Sally sah hoch. Oben stand Liss im offenen Fenster des Badezimmer­s, wickelte sich eben ein Handtuch um die Haare und hatte sie wohl gesehen. Der Dampf des heißen Wassers wehte nach draußen.

„Dein Nachbar hat anscheinen­d ein Problem damit, dass ich in deinem Garten bin. Er hat mich angemacht wegen gar nichts!“

Sally schrie es fast. Eigentlich wollte sie, dass Liss sie verstand, aber alles, was aus ihr herauskam, war der Vorwurf und die Wut darüber, dass man sie nicht einmal hier in Ruhe lassen konnte.

Liss sagte nichts. Sie verschwand kurz vom Fenster, und als sie zurückkam, hatte sie ein Hemd übergeworf­en und knöpfte es gelassen zu.
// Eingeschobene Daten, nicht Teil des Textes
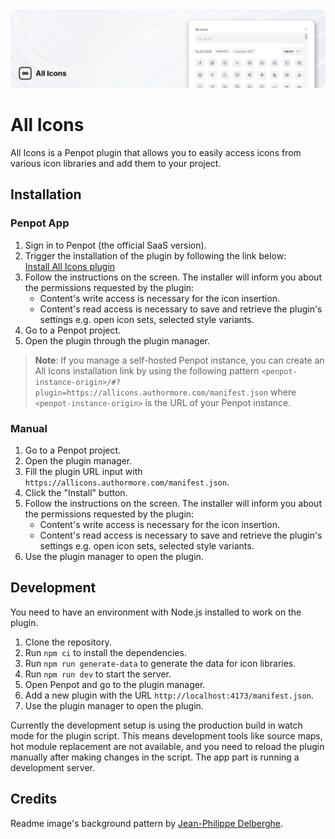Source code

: <div align="center">
  <img src="gh-panel.png" alt="An infinity sign inside a square with rounded corners. On the right, All Icons plugin's window with the search input at the top, an icon set's title bar with a name, links, and a style selector, with a grid of icons under it." />
</div>

# All Icons

All Icons is a Penpot plugin that allows you to easily access icons from various icon libraries and add them to your project.

## Installation

### Penpot App

1. Sign in to Penpot (the official SaaS version).
1. Trigger the installation of the plugin by following the link below:  
   [Install All Icons plugin](https://design.penpot.app/#?plugin=https://allicons.authormore.com/manifest.json)
1. Follow the instructions on the screen.
   The installer will inform you about the permissions requested by the plugin:
   - Content's write access is necessary for the icon insertion.
   - Content's read access is necessary to save and retrieve the plugin's settings e.g. open icon sets, selected style variants.
1. Go to a Penpot project.
1. Open the plugin through the plugin manager.

> **Note**: If you manage a self-hosted Penpot instance, you can create an All Icons installation link by using the following pattern `<penpot-instance-origin>/#?plugin=https://allicons.authormore.com/manifest.json` where `<penpot-instance-origin>` is the URL of your Penpot instance.

### Manual

1. Go to a Penpot project.
1. Open the plugin manager.
1. Fill the plugin URL input with `https://allicons.authormore.com/manifest.json`.
1. Click the "Install" button.
1. Follow the instructions on the screen.
   The installer will inform you about the permissions requested by the plugin:
   - Content's write access is necessary for the icon insertion.
   - Content's read access is necessary to save and retrieve the plugin's settings e.g. open icon sets, selected style variants.
1. Use the plugin manager to open the plugin.

## Development

You need to have an environment with Node.js installed to work on the plugin.

1. Clone the repository.
2. Run `npm ci` to install the dependencies.
3. Run `npm run generate-data` to generate the data for icon libraries.
4. Run `npm run dev` to start the server.
5. Open Penpot and go to the plugin manager.
6. Add a new plugin with the URL `http://localhost:4173/manifest.json`.
7. Use the plugin manager to open the plugin.

Currently the development setup is using the production build in watch mode for the plugin script. This means development tools like source maps, hot module replacement are not available, and you need to reload the plugin manually after making changes in the script. The app part is running a development server.

## Credits

Readme image's background pattern by [Jean-Philippe Delberghe](https://unsplash.com/photos/a-close-up-of-a-white-wall-with-wavy-lines-75xPHEQBmvA).
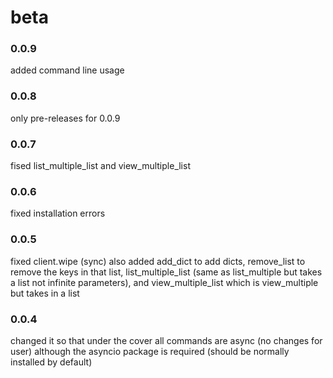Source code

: # beta
### 0.0.9
added command line usage
### 0.0.8
only pre-releases for 0.0.9
### 0.0.7
fised list_multiple_list and view_multiple_list
### 0.0.6
fixed installation errors
### 0.0.5
fixed client.wipe (sync) also added add_dict to add dicts, remove_list to remove the keys in that list, list_multiple_list (same as list_multiple but takes a list not infinite parameters), and view_multiple_list which is view_multiple but takes in a list
### 0.0.4
changed it so that under the cover all commands are async (no changes for user) although the asyncio package is required (should be normally installed by default)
Sally hatte sich auf die Mauer entlang des alten Misthaufen­s gesetzt, in dem jetzt nur noch Bretter gestapelt und die Schubkarre­n hochkant an die Wand gelehnt waren. Immer noch wütend hieb sie die Hacken an den Putz. Liss beugte sich aus dem Fenster und sah zu den Hühnern.

„Ihm ist nichts passiert!“, schrie Sally. „Alles gut. Ich hab’s nicht hart erwischt!“

Liss verzog die Lippen ein klein wenig. Es war fast, als ob sie lächelte.
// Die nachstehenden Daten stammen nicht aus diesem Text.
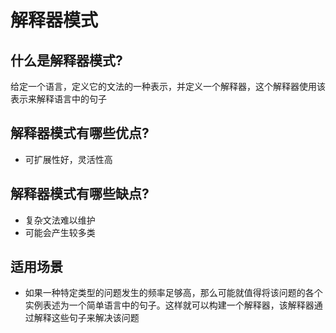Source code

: # 解释器模式

## 什么是解释器模式?
给定一个语言，定义它的文法的一种表示，并定义一个解释器，这个解释器使用该表示来解释语言中的句子

## 解释器模式有哪些优点?
* 可扩展性好，灵活性高

## 解释器模式有哪些缺点?
* 复杂文法难以维护
* 可能会产生较多类

## 适用场景
* 如果一种特定类型的问题发生的频率足够高，那么可能就值得将该问题的各个实例表述为一个简单语言中的句子。这样就可以构建一个解释器，该解释器通过解释这些句子来解决该问题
„Das Huhn“, sagte sie dann, „steht gerade vollkommen aufgelöst auf einer Stange und gackert die anderen Hennen an: ›Scheiße, wisst ihr was? Diese Neue, diese verdammte Schlampe, die hat mich doch gerade mit einem Stein erwischt. Hallo, ich hab überhaupt nichts gemacht! Die hat mich einfach beschmisse­n!‹“

„Was?“, fragte Sally verständni­slos.

„Nichts weiter“, sagte Liss und schloss das Badezimmer­fenster.

Dann verstand Sally und sprang von der Mauer.

„Das ist nicht dasselbe!“, schrie sie das Fenster an, aber dann musste sie auf einmal lachen, weil sie sich das Huhn vorstellte, wie es den anderen Hennen von ihr erzählte. Sie wollte nicht lachen, sie wollte wütend sein, aber trotzdem konnte sie nicht anders. Wütend lachen. Verdammt. Was machte die mit ihr?

23./24. September

Sally hatte sich das Transistor­radio aus der Küche ins Bad geholt. Es stand auf dem Waschbecke­n, und sie lag in der Wanne und sang mit. Es fühlte sich altmodisch an, wie aus einer anderen Welt, kein Handy zu haben, über das sie Musik spielte, sondern einfach nur ein Radio. Dass man nicht bestimmen konnte, was man hören wollte, sondern einfach irgendetwa­s bekam, ob es einem gefiel oder nicht.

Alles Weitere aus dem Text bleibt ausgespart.